Der Listenhund Definition, Rassen, rechtliche Folgen & Auflagen
Als Listenhund (auch Anlagen- oder Kampfhund) wird ein Hund bezeichnet, der aufgrund landesrechtlicher Regelungen als potenziell gefährlich eingestuft wird. Dem Gesetzgeber nach wird den Listenhunden aufgrund ihrer Rassezugehörigkeit ein erhöhtes Aggressionspotenzial unterstellt, unabhängig vom individuellen Verhalten des Tieres.
Rechtliche Grundlagen
Die rechtlichen Grundlagen für Listenhunde setzen sich in Deutschland aus Bundesrecht, Landesrecht und kommunalem Recht zusammen. Da das Hunderecht primär Ländersache ist, gibt es kein einzelnes, bundesweit einheitliches Gesetz. Demzufolge entscheidet jedes Bundesland selbst, welche Rassen auf der Liste stehen, bzw. den entsprechenden Anlagen zugeordnet sind und welche Regeln gelten. In manchen Bundesländern ist die Haltung bestimmter Rassen ganz verboten, in anderen gibt es keine Rasselisten.
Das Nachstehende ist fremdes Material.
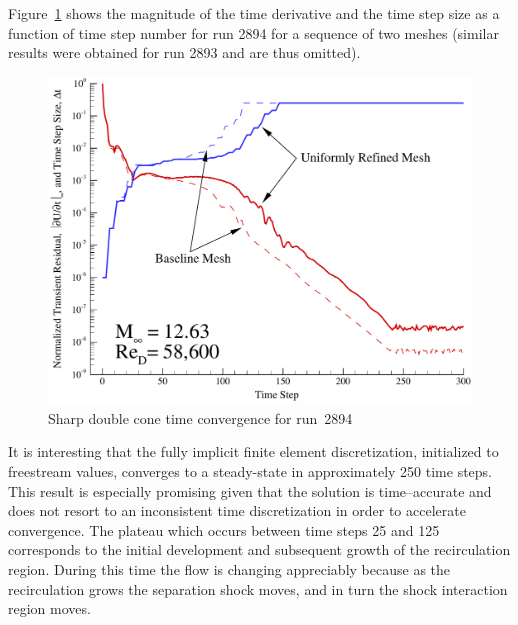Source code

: Figure~\ref{fig:aedc_double_cone_2894_time_convergence} shows the magnitude of the time derivative and the time step size as a function of time step number for run 2894 for a sequence of two meshes (similar results were obtained for run 2893 and are thus omitted).
\begin{figure}[hbtp]
  \begin{center}
    \includegraphics[width=\textwidth]{figures/aedc_double_cone/2894/resid_history}
    \caption{Sharp double cone time convergence for run~2894\label{fig:aedc_double_cone_2894_time_convergence}}
  \end{center}
\end{figure}
It is interesting that the fully implicit finite element discretization, initialized to freestream values, converges to a steady-state in approximately 250 time steps.  This result is especially promising given that the solution is time--accurate and does not resort to an inconsistent time discretization in order to accelerate convergence.  The plateau which occurs between time steps 25 and 125 corresponds to the initial development and subsequent growth of the recirculation region.  During this time the flow is changing appreciably because as the recirculation grows the separation shock moves, and in turn the shock interaction region moves.  


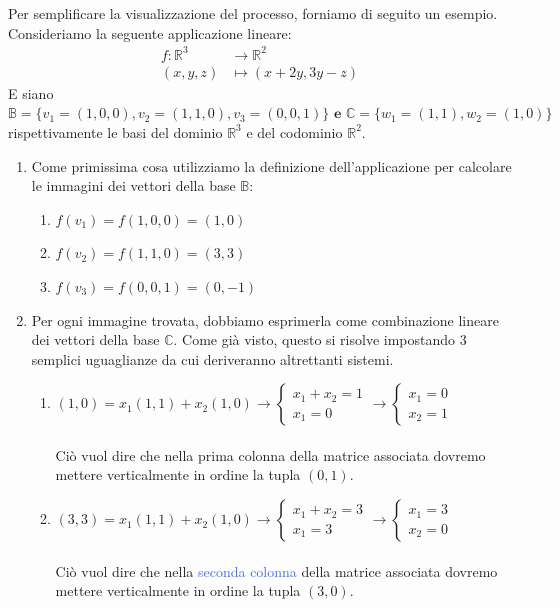 \documentclass[12pt]{report}
\newcommand{\R}{\mathbb{R}}
\newcommand{\C}{\mathbb{C}}
\begin{document}
\begin{itemize}
		Per semplificare la visualizzazione del processo, forniamo di seguito un esempio.
		Consideriamo la seguente applicazione lineare:
		\[
			\begin{aligned}
				f: \R^3 &\to \R^2\\
				(x, y, z) &\mapsto (x+2y, 3y-z)
			\end{aligned}
		\]
		E siano $\mathbb{B} = \{v_1 = (1, 0, 0), v_2 = (1, 1, 0), v_3 = (0, 0, 1)\} \textbf{ e } \C = \{w_1 = (1, 1), w_2 = (1, 0)\}$ rispettivamente le basi del dominio $\R^3$ e del codominio $\R^2$. 
		
		\begin{enumerate}
			
			\item Come primissima cosa utilizziamo la definizione dell'applicazione per calcolare le immagini dei vettori della base $\mathbb{B}$:
			\begin{enumerate}
				\item $f(v_1) = f(1, 0, 0) = (1, 0)$
				\item $f(v_2) = f(1, 1, 0) = (3, 3)$
				\item $f(v_3) = f(0, 0, 1) = (0, -1)$
			\end{enumerate}
			
			\item Per ogni immagine trovata, dobbiamo esprimerla come combinazione lineare dei vettori della base $\C$. Come già visto, questo si risolve impostando 3 semplici uguaglianze da cui deriveranno altrettanti sistemi.
			\begin{enumerate}
				
				\item $
					(1, 0) = x_1(1,1) + x_2(1,0) \to
					\begin{cases}
						x_1 + x_2 = 1\\
						x_1 = 0
					\end{cases}
					\to 
					\begin{cases}
						x_1 = 0\\
						x_2 = 1
					\end{cases}
				$\\\\
				Ciò vuol dire che nella \textcolor{BrickRed}{prima colonna} della matrice associata dovremo mettere verticalmente in ordine la tupla $(0, 1)$.
				
				\item $
					(3, 3) = x_1(1,1) + x_2(1,0) \to
					\begin{cases}
						x_1 + x_2 = 3\\
						x_1 = 3
					\end{cases}
					\to 
					\begin{cases}
						x_1 = 3\\
						x_2 = 0
					\end{cases}
				$\\\\
				Ciò vuol dire che nella \textcolor{RoyalBlue}{seconda colonna} della matrice associata dovremo mettere verticalmente in ordine la tupla $(3, 0)$.
				

\end{enumerate}
\end{enumerate}
\end{itemize}
\end{document}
Bundesrecht: Verbringungs- u. Einführungsverbot
Auf Bundesebene regelt das Gesetz zur Beschränkung des Verbringens oder der Einfuhr gefährlicher Hunde in das Inland (HundVerbrEinfG) den Import bestimmter Rassen.
- Einfuhrverbot: Es ist strikt untersagt, Hunde der Rassen Pitbull-Terrier, American Staffordshire-Terrier, Staffordshire-Bullterrier und Bullterrier (sowie deren Kreuzungen) nach Deutschland zu importieren oder zu verbringen.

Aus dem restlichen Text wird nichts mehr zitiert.